» **Task instructions**
Every line of the records below from the line with "Lodash | https://lodash.com |" up to and including the line with "# without build package" must be reproduced exactly, and no line outside that range.

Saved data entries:
◇ ◇ ◇ ◇ ◇ ◇ ◇

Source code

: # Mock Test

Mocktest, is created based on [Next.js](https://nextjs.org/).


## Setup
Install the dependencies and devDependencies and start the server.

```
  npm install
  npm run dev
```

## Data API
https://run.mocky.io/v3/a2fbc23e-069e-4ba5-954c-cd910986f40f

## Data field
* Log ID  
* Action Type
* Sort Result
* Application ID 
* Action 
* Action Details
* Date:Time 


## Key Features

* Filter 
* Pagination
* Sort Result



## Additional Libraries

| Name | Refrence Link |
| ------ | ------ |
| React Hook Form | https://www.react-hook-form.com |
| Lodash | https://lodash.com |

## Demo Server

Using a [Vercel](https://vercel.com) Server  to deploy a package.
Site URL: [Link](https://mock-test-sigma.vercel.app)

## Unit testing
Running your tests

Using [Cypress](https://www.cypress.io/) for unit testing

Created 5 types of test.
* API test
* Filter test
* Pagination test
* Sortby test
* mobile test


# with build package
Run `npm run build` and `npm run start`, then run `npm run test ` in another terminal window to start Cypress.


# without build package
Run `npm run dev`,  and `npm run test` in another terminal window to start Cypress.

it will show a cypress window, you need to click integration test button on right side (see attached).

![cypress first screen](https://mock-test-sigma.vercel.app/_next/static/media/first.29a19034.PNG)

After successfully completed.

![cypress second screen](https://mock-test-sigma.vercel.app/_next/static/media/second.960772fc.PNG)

◇ ◇ ◇ ◇ ◇ ◇ ◇

» **Answer to this problem**
| Lodash | https://lodash.com |

## Demo Server

Using a [Vercel](https://vercel.com) Server  to deploy a package.
Site URL: [Link](https://mock-test-sigma.vercel.app)

## Unit testing
Running your tests

Using [Cypress](https://www.cypress.io/) for unit testing

Created 5 types of test.
* API test
* Filter test
* Pagination test
* Sortby test
* mobile test


# with build package
Run `npm run build` and `npm run start`, then run `npm run test ` in another terminal window to start Cypress.


# without build package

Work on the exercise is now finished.